WORK REQUEST:
As you look over the data below, please find each line where the word "place" appears, then copy it.

Saved data entries
********************

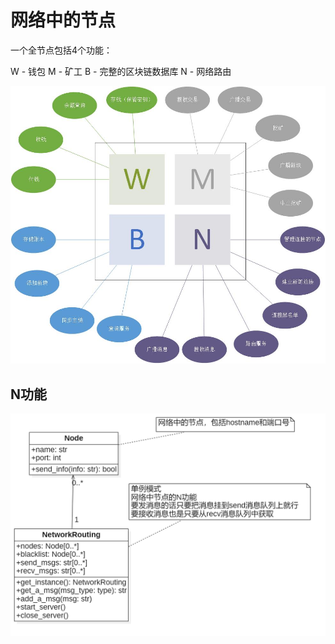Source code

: # 网络中的节点

一个全节点包括4个功能：

W - 钱包	M - 矿工	B - 完整的区块链数据库	N - 网络路由

![node](.img/node.jpg)



## N功能

![peer](.img/peer.png)



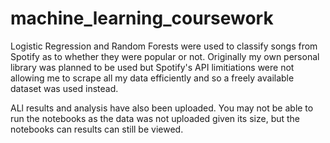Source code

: # machine_learning_coursework

Logistic Regression and Random Forests were used to classify songs from Spotify as to whether they were popular or not. Originally my own personal library was planned to be used but Spotify's API limitiations were not allowing me to scrape all my data efficiently and so a freely available dataset was used instead. 

ALl results and analysis have also been uploaded. You may not be able to run the notebooks as the data was not uploaded given its size, but the notebooks can results can still be viewed.
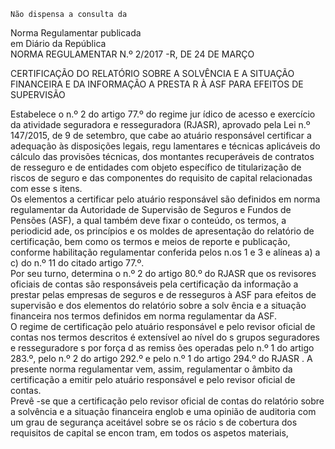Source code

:  
 
 
    Não dispensa a consulta da  
Norma Regulamentar publicada  
 em Diário da República    
NORMA REGULAMENTAR N.º 2/2017 -R, DE 24 DE MARÇO  
 
CERTIFICAÇÃO DO RELATÓRIO SOBRE A  SOLVÊNCIA E A SITUAÇÃO FINANCEIRA E DA 
INFORMAÇÃO A PRESTA R À ASF  PARA EFEITOS DE SUPERVISÃO  
 
Estabelece o n.º 2 do artigo 77.º do regime jur ídico de  acesso e exercício da atividade seguradora 
e resseguradora (RJASR), aprovado pela Lei n.º 147/2015, de 9 de setembro, que cabe ao atuário 
responsável certificar a adequação às disposições legais, regu lamentares e técnicas aplicáveis do 
cálculo das provisões técnicas, dos montantes recuperáveis de contratos de resseguro e de 
entidades com objeto específico de titularização de riscos de seguro e das componentes do 
requisito  de capital relacionadas com esse s itens.  
Os elementos a certificar pelo atuário responsável são definidos em norma regulamentar da 
Autoridade de Supervisão de Seguros e Fundos de Pensões (ASF), a qual também deve fixar o 
conteúdo, os termos, a periodicid ade, os princípios e os moldes de apresentação do  relatório de 
certificação, bem como os termos e meios de reporte e publicação, conforme habilitação 
regulamentar conferida pelos n.os 1 e 3 e alíneas a) a c) do n.º 11 do citado artigo 77.º.  
Por seu turno,  determina o n.º 2 do artigo 80.º do RJASR que os revisores oficiais de contas são 
responsáveis pela certificação da informação a prestar pelas empresas de seguros e de resseguros 
à ASF para efeitos de supervisão e dos elementos do relatório sobre a solv ência e a situação 
financeira  nos termos definidos em norma regulamentar da ASF.  
O regime de certificação pelo atuário responsável e pelo revisor oficial de contas nos termos 
descritos é extensível ao nível do s grupos seguradores e resseguradore s por força d as remiss ões 
operadas pelo  n.º 1 do artigo 283.º, pelo n.º 2 do artigo 292.º e pelo n.º 1 do artigo 294.º  do 
RJASR . 
A presente norma regulamentar vem, assim, regulamentar o âmbito da certificação a emitir pelo 
atuário responsável e pelo revisor oficial de contas.  
Prevê -se que a  certificação pelo revisor oficial de contas do relatório sobre  a solvência e a 
situação financeira englob e uma opinião de auditoria com um grau de segurança aceitável sobre 
se os rácio s de cobertura dos requisitos de capital se encon tram, em todos os aspetos materiais, 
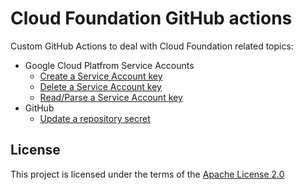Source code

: # Cloud Foundation GitHub actions

Custom GitHub Actions to deal with Cloud Foundation related topics:
* Google Cloud Platfrom Service Accounts
    * [Create a Service Account key](gcp-create-sa-key)
    * [Delete a Service Account key](gcp-delete-sa-key)
    * [Read/Parse a Service Account key](gcp-read-sa-key)
* GitHub
    * [Update a repository secret](gh-update-secret)

## License

This project is licensed under the terms of the [Apache License 2.0](LICENSE)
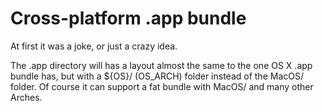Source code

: Cross-platform .app bundle
====
At first it was a joke, or just a crazy idea.

The .app directory will has a layout almost the same to the one OS X .app
bundle has, but with a ${OS}/ (OS_ARCH) folder instead of the MacOS/ 
folder. Of course it can support a fat bundle with MacOS/ and many other Arches.

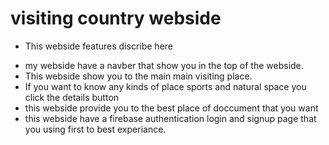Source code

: # visiting country webside

* This webside features discribe here

- my webside have a navber that show you in the top of the webside.
- This webside show you to the main main visiting place.
- If you want to know any kinds of place sports and natural space you click the details button
- this webside provide you to the best place of doccument that you want
- this webside have a firebase authentication login  and signup  page that you using first to best experiance.



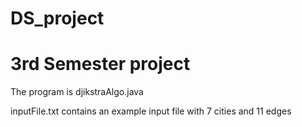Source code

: # DS_project
# 3rd Semester project
The program is djikstraAlgo.java


inputFile.txt contains an example input file with 7 cities and 11 edges
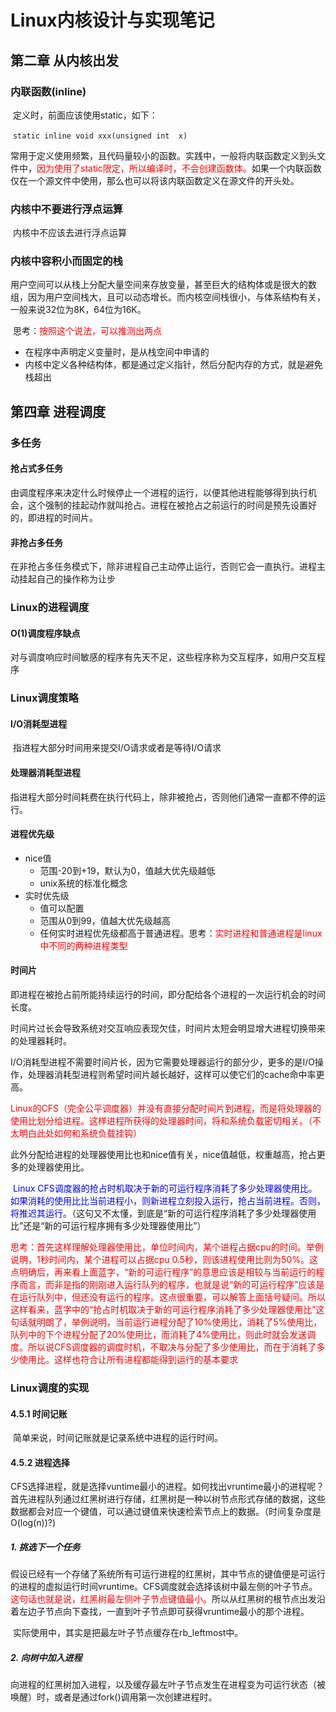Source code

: # Linux内核设计与实现笔记

## 第二章 从内核出发

### 内联函数(inline)

​	定义时，前面应该使用static，如下：

​	` static inline void xxx(unsigned int  x) `

​	常用于定义使用频繁，且代码量较小的函数。实践中，一般将内联函数定义到头文件中，<font color=red>因为使用了static限定，所以编译时，不会创建函数体。</font>如果一个内联函数仅在一个源文件中使用，那么也可以将该内联函数定义在源文件的开头处。

### 内核中不要进行浮点运算

​	内核中不应该去进行浮点运算

### 内核中容积小而固定的栈

​	用户空间可以从栈上分配大量空间来存放变量，甚至巨大的结构体或是很大的数组，因为用户空间栈大，且可以动态增长。而内核空间栈很小，与体系结构有关，一般来说32位为8K，64位为16K。

​	思考：<font color=red>按照这个说法，可以推测出两点</font>

- 在程序中声明定义变量时，是从栈空间中申请的
- 内核中定义各种结构体，都是通过定义指针，然后分配内存的方式，就是避免栈超出

## 第四章 进程调度

### 多任务

#### 抢占式多任务

​	由调度程序来决定什么时候停止一个进程的运行，以便其他进程能够得到执行机会，这个强制的挂起动作就叫抢占。进程在被抢占之前运行的时间是预先设置好的，即进程的时间片。

#### 非抢占多任务

​	在非抢占多任务模式下，除非进程自己主动停止运行，否则它会一直执行。进程主动挂起自己的操作称为让步

### Linux的进程调度

#### O(1)调度程序缺点

​	对与调度响应时间敏感的程序有先天不足，这些程序称为交互程序，如用户交互程序

### Linux调度策略

#### I/O消耗型进程

​	指进程大部分时间用来提交I/O请求或者是等待I/O请求

#### 处理器消耗型进程

​	指进程大部分时间耗费在执行代码上，除非被抢占，否则他们通常一直都不停的运行。

#### 进程优先级

- nice值
  - 范围-20到+19，默认为0，值越大优先级越低
  - unix系统的标准化概念
- 实时优先级
  - 值可以配置
  - 范围从0到99，值越大优先级越高
  - 任何实时进程优先级都高于普通进程。思考：<font color=red>实时进程和普通进程是linux中不同的两种进程类型</font>

#### 时间片

​	即进程在被抢占前所能持续运行的时间，即分配给各个进程的一次运行机会的时间长度。

​	时间片过长会导致系统对交互响应表现欠佳，时间片太短会明显增大进程切换带来的处理器耗时。

​	I/O消耗型进程不需要时间片长，因为它需要处理器运行的部分少，更多的是I/O操作，处理器消耗型进程则希望时间片越长越好，这样可以使它们的cache命中率更高。

​	<font color=red>Linux的CFS（完全公平调度器）并没有直接分配时间片到进程，而是将处理器的使用比划分给进程。这样进程所获得的处理器时间，将和系统负载密切相关。（不太明白此处如何和系统负载挂钩）</font>

​	此外分配给进程的处理器使用比也和nice值有关，nice值越低，权重越高，抢占更多的处理器使用比。

​	<font color=blue>Linux CFS调度器的抢占时机取决于新的可运行程序消耗了多少处理器使用比。如果消耗的使用比比当前进程小，则新进程立刻投入运行，抢占当前进程。否则，将推迟其运行。</font>（这句又不太懂，到底是“新的可运行程序消耗了多少处理器使用比”还是“新的可运行程序拥有多少处理器使用比”）

​	<font color=red>思考：首先这样理解处理器使用比，单位时间内，某个进程占据cpu的时间。举例说明，1秒时间内，某个进程可以占据cpu 0.5秒，则该进程使用比则为50%。这点明确后，再来看上面蓝字，“新的可运行程序”的意思应该是相较与当前运行的程序而言，而非是指的刚刚进入运行队列的程序，也就是说“新的可运行程序”应该是在运行队列中，但还没有运行的程序。这点很重要，可以解答上面括号疑问。所以这样看来，蓝字中的“抢占时机取决于新的可运行程序消耗了多少处理器使用比”这句话就明朗了，举例说明，当前运行进程分配了10%使用比，消耗了5%使用比，队列中的下个进程分配了20%使用比，而消耗了4%使用比，则此时就会发送调度。所以说CFS调度器的调度时机，不取决与分配了多少使用比，而在于消耗了多少使用比。这样也符合让所有进程都能得到运行的基本要求</font>

### Linux调度的实现

#### 4.5.1 时间记账

​	简单来说，时间记账就是记录系统中进程的运行时间。

#### 4.5.2 进程选择

​	CFS选择进程，就是选择vuntime最小的进程。如何找出vruntime最小的进程呢？首先进程队列通过红黑树进行存储，红黑树是一种以树节点形式存储的数据，这些数据都会对应一个键值，可以通过键值来快速检索节点上的数据。（时间复杂度是O(log(n))?)

##### 1. 挑选下一个任务

​	假设已经有一个存储了系统所有可运行进程的红黑树，其中节点的键值便是可运行的进程的虚拟运行时间vruntime。CFS调度就会选择该树中最左侧的叶子节点。<font color=red>这句话也就是说，红黑树最左侧叶子节点键值最小。</font>所以从红黑树的根节点出发沿着左边子节点向下查找，一直到叶子节点即可获得vruntime最小的那个进程。

​	实际使用中，其实是把最左叶子节点缓存在rb_leftmost中。

##### 2. 向树中加入进程

​	向进程的红黑树加入进程，以及缓存最左叶子节点发生在进程变为可运行状态（被唤醒）时，或者是通过fork()调用第一次创建进程时。

​	



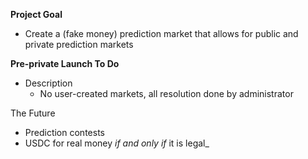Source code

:   **Project Goal**
- Create a (fake money) prediction market that allows for public and private prediction markets


**Pre-private Launch To Do**

- Description
  - No user-created markets, all resolution done by administrator

The Future
- Prediction contests
- USDC for real money _if and only if_ it is legal_
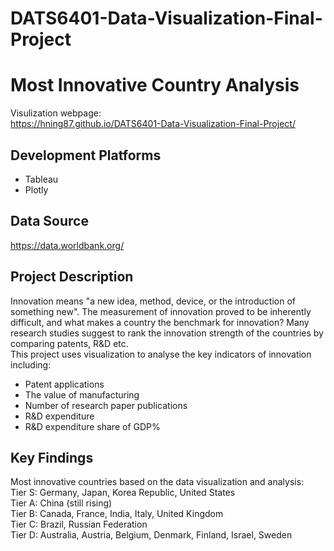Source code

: # DATS6401-Data-Visualization-Final-Project
# Most Innovative Country Analysis
Visulization webpage:   
https://hning87.github.io/DATS6401-Data-Visualization-Final-Project/   

## Development Platforms
* Tableau
* Plotly

## Data Source
https://data.worldbank.org/   

## Project Description
Innovation means "a new idea, method, device, or the introduction of something new". The measurement of innovation proved to be inherently difficult, and what makes a country the benchmark for innovation? Many research studies suggest to rank the innovation strength of the countries by comparing patents, R&D etc.    
This project uses visualization to analyse the key indicators of innovation including:
* Patent applications    
* The value of manufacturing   
* Number of research paper publications   
* R&D expenditure   
* R&D expenditure share of GDP%

## Key Findings
Most innovative countries based on the data visualization and analysis:   
Tier S: Germany, Japan, Korea Republic, United States   
Tier A: China (still rising)   
Tier B: Canada, France, India, Italy, United Kingdom   
Tier C: Brazil, Russian Federation   
Tier D: Australia, Austria, Belgium, Denmark, Finland, Israel, Sweden   
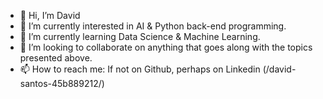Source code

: - 👋 Hi, I’m David
- 👀 I’m currently interested in AI & Python back-end programming.
- 🌱 I’m currently learning Data Science & Machine Learning.
- 💞️ I’m looking to collaborate on anything that goes along with the topics presented above.
- 📫 How to reach me: If not on Github, perhaps on Linkedin (/david-santos-45b889212/)

<!---
DavidSantos93/DavidSantos93 is a ✨ special ✨ repository because its `README.md` (this file) appears on your GitHub profile.
You can click the Preview link to take a look at your changes.
--->
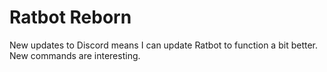 # Ratbot Reborn
New updates to Discord means I can update Ratbot to function a bit better.  New commands are interesting.

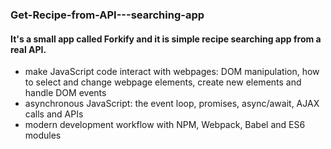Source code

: <h3>Get-Recipe-from-API---searching-app</h3>
<h4>It's a small app called Forkify and it is simple recipe searching app from a real API. </h4>

<ul>
  <li>make JavaScript code interact with webpages: DOM manipulation, how to select and change webpage elements, create new elements and handle DOM events</li>
  <li>asynchronous JavaScript: the event loop, promises, async/await, AJAX calls and APIs</li>
  <li>modern development workflow with NPM, Webpack, Babel and ES6 modules</li>
</ul>

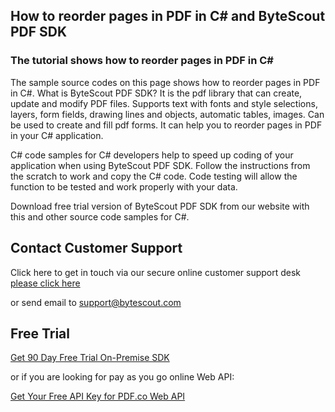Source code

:## How to reorder pages in PDF in C# and ByteScout PDF SDK

### The tutorial shows how to reorder pages in PDF in C#

The sample source codes on this page shows how to reorder pages in PDF in C#. What is ByteScout PDF SDK? It is the pdf library that can create, update and modify PDF files. Supports text with fonts and style selections, layers, form fields, drawing lines and objects, automatic tables, images. Can be used to create and fill pdf forms. It can help you to reorder pages in PDF in your C# application.

C# code samples for C# developers help to speed up coding of your application when using ByteScout PDF SDK. Follow the instructions from the scratch to work and copy the C# code. Code testing will allow the function to be tested and work properly with your data.

Download free trial version of ByteScout PDF SDK from our website with this and other source code samples for C#.

## Contact Customer Support

Click here to get in touch via our secure online customer support desk [please click here](https://bytescout.zendesk.com/hc/en-us/requests/new?subject=ByteScout%20PDF%20SDK%20Question)

or send email to [support@bytescout.com](mailto:support@bytescout.com?subject=ByteScout%20PDF%20SDK%20Question) 

## Free Trial

[Get 90 Day Free Trial On-Premise SDK](https://bytescout.com/download/web-installer?utm_source=github-readme)

or if you are looking for pay as you go online Web API:

[Get Your Free API Key for PDF.co Web API](https://pdf.co/documentation/api?utm_source=github-readme)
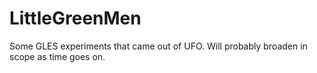 LittleGreenMen
==============

Some GLES experiments that came out of UFO. Will probably broaden in scope as time goes on.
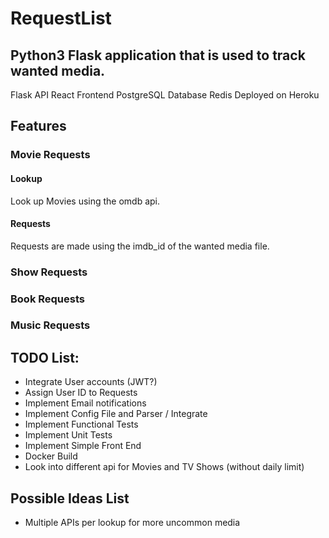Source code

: # RequestList

## Python3 Flask application that is used to track wanted media.
Flask API
React Frontend
PostgreSQL Database
Redis
Deployed on Heroku

## Features
### Movie Requests
#### Lookup
Look up Movies using the omdb api.

#### Requests
Requests are made using the imdb_id of the wanted media file.

### Show Requests


### Book Requests


### Music Requests



## TODO List:
* Integrate User accounts (JWT?)
* Assign User ID to Requests
* Implement Email notifications
* Implement Config File and Parser / Integrate
* Implement Functional Tests
* Implement Unit Tests
* Implement Simple Front End
* Docker Build
* Look into different api for Movies and TV Shows (without daily limit)

## Possible Ideas List
* Multiple APIs per lookup for more uncommon media
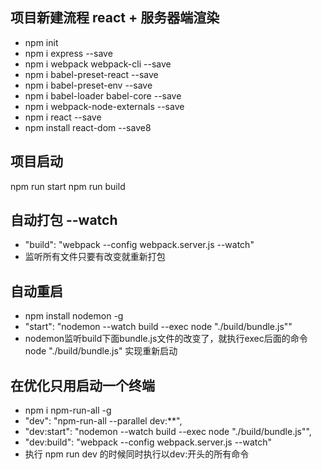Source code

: ## 项目新建流程 react + 服务器端渲染
* npm init
* npm i express --save
* npm i webpack webpack-cli --save
* npm i babel-preset-react --save
* npm i babel-preset-env --save
* npm i babel-loader babel-core --save
* npm i webpack-node-externals --save
* npm i react --save
* npm install react-dom --save8


## 项目启动
npm run start
npm run build

## 自动打包 --watch
* "build": "webpack --config webpack.server.js --watch"
* 监听所有文件只要有改变就重新打包

## 自动重启
* npm install nodemon -g
* "start": "nodemon --watch  build --exec node \"./build/bundle.js\""
* nodemon监听build下面bundle.js文件的改变了，就执行exec后面的命令 node \"./build/bundle.js\" 实现重新启动

## 在优化只用启动一个终端
* npm i npm-run-all -g
* "dev": "npm-run-all --parallel dev:**",
* "dev:start": "nodemon --watch  build --exec node \"./build/bundle.js\"",
* "dev:build": "webpack --config webpack.server.js --watch"
* 执行 npm run dev 的时候同时执行以dev:开头的所有命令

********************

EXPECTED OUTPUT:
- This webside show you to the main main visiting place.
- If you want to know any kinds of place sports and natural space you click the details button
- this webside provide you to the best place of doccument that you want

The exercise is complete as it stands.